The couple were longtime clients of interior designer Chelsea Kloss, owner of Chelsea Kloss Interiors in Austin. “The primary scope of this project was the spacious open floor plan of the living, dining and kitchen area,” says Kloss. That represented about half of the 2,892-square-foot, two-story, four-bedroom, three-bath house built in 2012. The space had to be sturdy but sophisticated, up to the rigors of lots of foot (and paw) traffic but easy on the eyes and soothing to the spirit. The design/build team consisted of Kloss; architect Douglas E. Frey, AIA, of FREY Architects Inc.; and builder Todd Dearth of Dearth Design and Construction.
The first step was to neutralize the existing palette. “It was a pretty bright canvas,” says Kloss. “Fire engine red and cobalt blue. We wanted to give it a refresh on a more sophisticated level.” Grays, creams and whites were implemented to complement the polished concrete floor and abundant glass of the picture windows. The gray wall paint is Sherwin-Williams® 7019 Gauntlet Gray; white paint is Sherwin-Williams® 7006 Extra White.
By taking down the palette a notch (or ten), visual interest was created through materials rather than color. This necessitated the addition of a fireplace/feature wall created by the architect that would serve as an anchor for the soaring space. Gray Leuders limestone fabricated by Materials Marketing surrounds the fireplace on the lower third of the wall. Gray is echoed in the large, comfy Clifton Sectional sofa in Gargoyle from Mitchell Gold + Bob Williams, and in the draperies by David Dunn Co. in Robert Allen Fabric in Syndara Platinum.

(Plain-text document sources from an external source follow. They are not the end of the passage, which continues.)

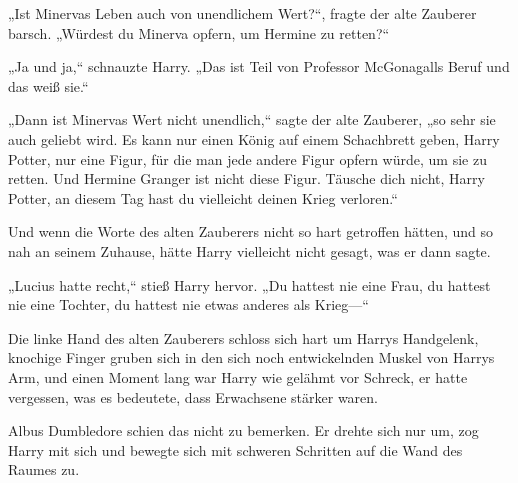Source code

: „Ist Minervas Leben auch von unendlichem Wert?“, fragte der alte Zauberer barsch. „Würdest du Minerva opfern, um Hermine zu retten?“

„Ja und ja,“ schnauzte Harry. „Das ist Teil von Professor McGonagalls Beruf und das weiß sie.“

„Dann ist Minervas Wert nicht unendlich,“ sagte der alte Zauberer, „so sehr sie auch geliebt wird. Es kann nur einen König auf einem Schachbrett geben, Harry Potter, nur eine Figur, für die man jede andere Figur opfern würde, um sie zu retten. Und Hermine Granger ist nicht diese Figur. Täusche dich nicht, Harry Potter, an diesem Tag hast du vielleicht deinen Krieg verloren.“

Und wenn die Worte des alten Zauberers nicht so hart getroffen hätten, und so nah an seinem Zuhause, hätte Harry vielleicht nicht gesagt, was er dann sagte.

„Lucius hatte recht,“ stieß Harry hervor. „Du hattest nie eine Frau, du hattest nie eine Tochter, du hattest nie etwas anderes als Krieg—“

Die linke Hand des alten Zauberers schloss sich hart um Harrys Handgelenk, knochige Finger gruben sich in den sich noch entwickelnden Muskel von Harrys Arm, und einen Moment lang war Harry wie gelähmt vor Schreck, er hatte vergessen, was es bedeutete, dass Erwachsene stärker waren.

Albus Dumbledore schien das nicht zu bemerken. Er drehte sich nur um, zog Harry mit sich und bewegte sich mit schweren Schritten auf die Wand des Raumes zu.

The black walnut paneling fabricated by Robert Shaw Designs on the fireplace wall was designed to be a focal point juxtaposed with painted custom millwork. “We wanted to brighten the walnut and marry it to the display shelf on the right by layering it with art and tying in the lighter background with the color of painted millwork,” says Kloss. The paneling presented one of the rare design challenges of the project. “The builder had to hand select the walnut so that the grain would match across the whole surface and across the raised brushed steel dividers.”
The striking paneling provides the perfect complement to the black walnut table in the dining area, but it was in fact created after the dining table. “This is an important part of the design story,” says Kloss. “The table is made of black walnut that came from family property in Kansas. We had the slab shipped here and it was made into a table by Clayton Katsch Woodworking.” The one-of-a-kind table then became the inspiration and the catalyst for the paneled part of the fireplace wall. Knicker dining chairs are by Blu Dot. The dining chandelier is Quill Pendant in Vintage Platinum by Hubbardton Forge from Legend Lighting in Austin. Wool and silk area rugs both here and in the living area are by Black Sheep Unique.
The work in the kitchen was minimal, says Kloss. Appliances, countertops, pantry and bamboo cabinetry were all in good shape and left as is in a nod to sustainability and reducing construction material in landfills. “All we did was take out the bright red backsplash,” says Kloss. It was replaced with Mood Glass Mosaic Series by Eleganza in Calm from ProSource of Austin. “It was a pretty cost-effective way to make a huge impact,” says Kloss. Barstools are from Collectic Home. Overhead, a portion of the catwalk that joins the upstairs rooms became a cozy reading nook and storage for the owners’ sizable book collection.
When downsizing from two previous residences and minimizing clutter in an open floor plan designed for active family gatherings, Kloss had to get creative when it came to personalizing the space with the couple’s collectibles like assorted pottery from Jonathan Adler™. One of her favorite solutions is the Fritz Low Bookcase console table in glass and steel from Mitchell Gold + Bob Williams. “It’s actually two tables,” she says. “One that runs along the left side of the sofa and one along the back.” The slim, efficient piece, she adds, “gives us that lateral surface to bring in collectibles without taking up a lot of space.” The retail-style display unit on the fireplace wall was another ingenious device to keep treasured items out in the open yet out of the fray.
Big fans and supporters of the arts, the homeowners commissioned the watercolor and iridescence on clayboard over the fireplace by Austin artist Maria Martin. “Everything on that wall was very linear,” says Kloss. “We wanted to incorporate something with softer movement.”
The freestanding wall behind the server in the dining area serves double duty as a privacy barrier from the street and a place for more art. Guests are greeted by a triptych on the entry wall while Haiku Eco-Resin semi-opaque panels by 3form rest inside glass on either side of the front door.
As for the television, it resides in the guest room/study/playroom on the other side of the fireplace wall. “The couple wanted to make sure that this space was more about conversation and family time than TV time,” says Kloss. There’s also another combo room upstairs — an art studio/model train room for the grandparents and kids both big and small.
Kloss says the owners have been pleasantly surprised at how family friendly the space is while still being polished and sophisticated. “They added a pool in the backyard, kids and pets are constantly coming and going, and the design and furnishings are holding up beautifully,” she says. “They all know that there’s always room for family.”